The scoring is computed using MaxSim - based late interaction mechanism.
Training Data
Our training data is entirely comprised from DocFM. DocFM is a large - scale comprehensive dataset effort at IBM consisting of 85 million document pages extracted from unique PDF documents sourced from Common Crawl, Wikipedia, and ESG (Environmental, Social, and Governance) reports.
Infrastructure
We train granite-vision-3.3-2b-embedding on IBM’s cognitive computing cluster, which is outfitted with NVIDIA A100 GPUs.
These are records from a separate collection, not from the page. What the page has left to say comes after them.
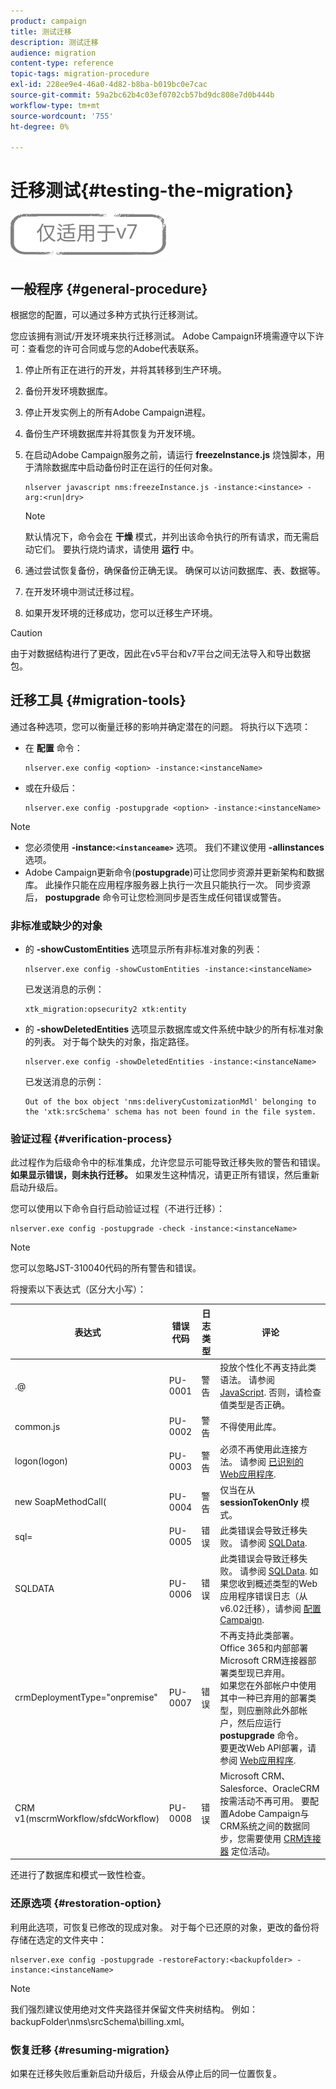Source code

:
 ```yaml
---
product: campaign
title: 测试迁移
description: 测试迁移
audience: migration
content-type: reference
topic-tags: migration-procedure
exl-id: 228ee9e4-46a0-4d82-b8ba-b019bc0e7cac
source-git-commit: 59a2bc62b4c03ef0702cb57bd9dc808e7d0b444b
workflow-type: tm+mt
source-wordcount: '755'
ht-degree: 0%

---
```


# 迁移测试{#testing-the-migration}

![](../../assets/v7-only.svg)

## 一般程序 {#general-procedure}

根据您的配置，可以通过多种方式执行迁移测试。

您应该拥有测试/开发环境来执行迁移测试。 Adobe Campaign环境需遵守以下许可：查看您的许可合同或与您的Adobe代表联系。

1. 停止所有正在进行的开发，并将其转移到生产环境。
1. 备份开发环境数据库。
1. 停止开发实例上的所有Adobe Campaign进程。
1. 备份生产环境数据库并将其恢复为开发环境。
1. 在启动Adobe Campaign服务之前，请运行 **freezeInstance.js** 烧蚀脚本，用于清除数据库中启动备份时正在运行的任何对象。

   ```
   nlserver javascript nms:freezeInstance.js -instance:<instance> -arg:<run|dry>
   ```

   >[!NOTE]
   >
   >默认情况下，命令会在 **干燥** 模式，并列出该命令执行的所有请求，而无需启动它们。 要执行烧灼请求，请使用 **运行** 中。

1. 通过尝试恢复备份，确保备份正确无误。 确保可以访问数据库、表、数据等。
1. 在开发环境中测试迁移过程。
1. 如果开发环境的迁移成功，您可以迁移生产环境。

>[!CAUTION]
>
>由于对数据结构进行了更改，因此在v5平台和v7平台之间无法导入和导出数据包。


## 迁移工具 {#migration-tools}

通过各种选项，您可以衡量迁移的影响并确定潜在的问题。 将执行以下选项：

* 在 **配置** 命令：

   ```
   nlserver.exe config <option> -instance:<instanceName>
   ```

* 或在升级后：

   ```
   nlserver.exe config -postupgrade <option> -instance:<instanceName>
   ```

>[!NOTE]
>
>* 您必须使用 **-instance:`<instanceame>`** 选项。 我们不建议使用 **-allinstances** 选项。
>* Adobe Campaign更新命令(**postupgrade**)可让您同步资源并更新架构和数据库。 此操作只能在应用程序服务器上执行一次且只能执行一次。 同步资源后， **postupgrade** 命令可让您检测同步是否生成任何错误或警告。


### 非标准或缺少的对象

* 的 **-showCustomEntities** 选项显示所有非标准对象的列表：

   ```
   nlserver.exe config -showCustomEntities -instance:<instanceName>
   ```

   已发送消息的示例：

   ```
   xtk_migration:opsecurity2 xtk:entity
   ```

* 的 **-showDeletedEntities** 选项显示数据库或文件系统中缺少的所有标准对象的列表。 对于每个缺失的对象，指定路径。

   ```
   nlserver.exe config -showDeletedEntities -instance:<instanceName>
   ```

   已发送消息的示例：

   ```
   Out of the box object 'nms:deliveryCustomizationMdl' belonging to the 'xtk:srcSchema' schema has not been found in the file system.
   ```

### 验证过程 {#verification-process}

此过程作为后级命令中的标准集成，允许您显示可能导致迁移失败的警告和错误。 **如果显示错误，则未执行迁移。** 如果发生这种情况，请更正所有错误，然后重新启动升级后。

您可以使用以下命令自行启动验证过程（不进行迁移）：

```
nlserver.exe config -postupgrade -check -instance:<instanceName>
```

>[!NOTE]
>
>您可以忽略JST-310040代码的所有警告和错误。

将搜索以下表达式（区分大小写）：

<table> 
 <thead> 
  <tr> 
   <th> 表达式<br /> </th> 
   <th> 错误代码<br /> </th> 
   <th> 日志类型<br /> </th> 
   <th> 评论<br /> </th> 
  </tr> 
 </thead> 
 <tbody> 
  <tr> 
   <td> .@<br /> </td> 
   <td> PU-0001<br /> </td> 
   <td> 警告<br /> </td> 
   <td> 投放个性化不再支持此类语法。 请参阅 <a href="../../migration/using/general-configurations.md#javascript" target="_blank">JavaScript</a>. 否则，请检查值类型是否正确。<br /> </td> 
  </tr> 
  <tr> 
   <td> common.js<br /> </td> 
   <td> PU-0002<br /> </td> 
   <td> 警告<br /> </td> 
   <td> 不得使用此库。<br /> </td> 
  </tr> 
  <tr> 
   <td> logon(logon)<br /> </td> 
   <td> PU-0003<br /> </td> 
   <td> 警告<br /> </td> 
   <td> 必须不再使用此连接方法。 请参阅 <a href="../../migration/using/general-configurations.md#identified-web-applications" target="_blank">已识别的Web应用程序</a>.<br /> </td> 
  </tr> 
  <tr> 
   <td> new SoapMethodCall(<br /> </td> 
   <td> PU-0004<br /> </td> 
   <td> 警告<br /> </td> 
   <td> 仅当在从 <strong>sessionTokenOnly</strong> 模式。<br /> </td> 
  </tr> 
  <tr> 
   <td> sql=<br /> </td> 
   <td> PU-0005<br /> </td> 
   <td> 错误<br /> </td> 
   <td> 此类错误会导致迁移失败。 请参阅 <a href="../../migration/using/general-configurations.md#sqldata" target="_blank">SQLData</a>.<br /> </td> 
  </tr> 
  <tr> 
   <td> SQLDATA<br /> </td> 
   <td> PU-0006<br /> </td> 
   <td> 错误<br /> </td> 
   <td> 此类错误会导致迁移失败。 请参阅 <a href="../../migration/using/general-configurations.md#sqldata" target="_blank">SQLData</a>. 如果您收到概述类型的Web应用程序错误日志（从v6.02迁移），请参阅 <a href="../../migration/using/configuring-your-platform.md#specific-configurations-in-v5-11" target="_blank">配置Campaign</a>.<br /> </td> 
  </tr>
  <tr> 
   <td> crmDeploymentType="onpremise"<br /> </td> 
   <td> PU-0007<br /> </td> 
   <td> 错误<br /> </td> 
   <td> 不再支持此类部署。 Office 365和内部部署Microsoft CRM连接器部署类型现已弃用。 
   </br>如果您在外部帐户中使用其中一种已弃用的部署类型，则应删除此外部帐户，然后应运行 <b>postupgrade</b> 命令。 
   </br>要更改Web API部署，请参阅 <a href="../../platform/using/crm-ms-dynamics.md#configure-acc-for-microsoft" target="_blank">Web应用程序</a>.<br /> </td>
  </tr> 
  <tr> 
   <td> CRM v1(mscrmWorkflow/sfdcWorkflow)<br /> </td> 
   <td> PU-0008<br /> </td> 
   <td> 错误<br /> </td> 
   <td> Microsoft CRM、Salesforce、OracleCRM按需活动不再可用。 要配置Adobe Campaign与CRM系统之间的数据同步，您需要使用 <a href="../../workflow/using/crm-connector.md" target="_blank">CRM连接器</a> 定位活动。<br /> </td>
  </tr> 
 </tbody> 
</table>

还进行了数据库和模式一致性检查。

### 还原选项 {#restoration-option}

利用此选项，可恢复已修改的现成对象。 对于每个已还原的对象，更改的备份将存储在选定的文件夹中：

```
nlserver.exe config -postupgrade -restoreFactory:<backupfolder> -instance:<instanceName>
```

>[!NOTE]
>
>我们强烈建议使用绝对文件夹路径并保留文件夹树结构。 例如：backupFolder\nms\srcSchema\billing.xml。

### 恢复迁移 {#resuming-migration}

如果在迁移失败后重新启动升级后，升级会从停止后的同一位置恢复。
Ethical Considerations and Limitations
The use of Large Vision and Language Models involves risks and ethical considerations people must be aware of, including but not limited to: bias and fairness, misinformation, and autonomous decision - making. Granite-vision-3.3-2b-embedding is not the exception in this regard. Although our alignment processes include safety considerations, the model may in some cases produce inaccurate or biased responses. Regarding ethics, a latent risk associated with all Large Language Models is their malicious utilization. We urge the community to use granite-vision-3.3-2b-embedding with ethical intentions and in a responsible way.
Resources
- 📄 Granite Vision technical report here
- 📄 Real-MM-RAG-Bench paper (ACL 2025) here
- 📄 Vidore 2 paper here
- ⭐️ Learn about the latest updates with Granite: https://www.ibm.com/granite
- 🚀 Get started with tutorials, best practices, and prompt engineering advice: https://www.ibm.com/granite/docs/
- 💡 Learn about the latest Granite learning resources: https://ibm.biz/granite-learning-resources
📄 License
This project is licensed under the Apache 2.0 license.
🔧 Technical Details
The model is based on granite-vision-3.3-2b and uses a ColPali - style architecture. It has a projection layer that projects the hidden layer dimension of the Vision - Language model to 128 and outputs 729 embedding vectors per image. The scoring is computed using a MaxSim - based late interaction mechanism. The model is trained on IBM’s cognitive computing cluster with NVIDIA A100 GPUs, using training data from DocFM.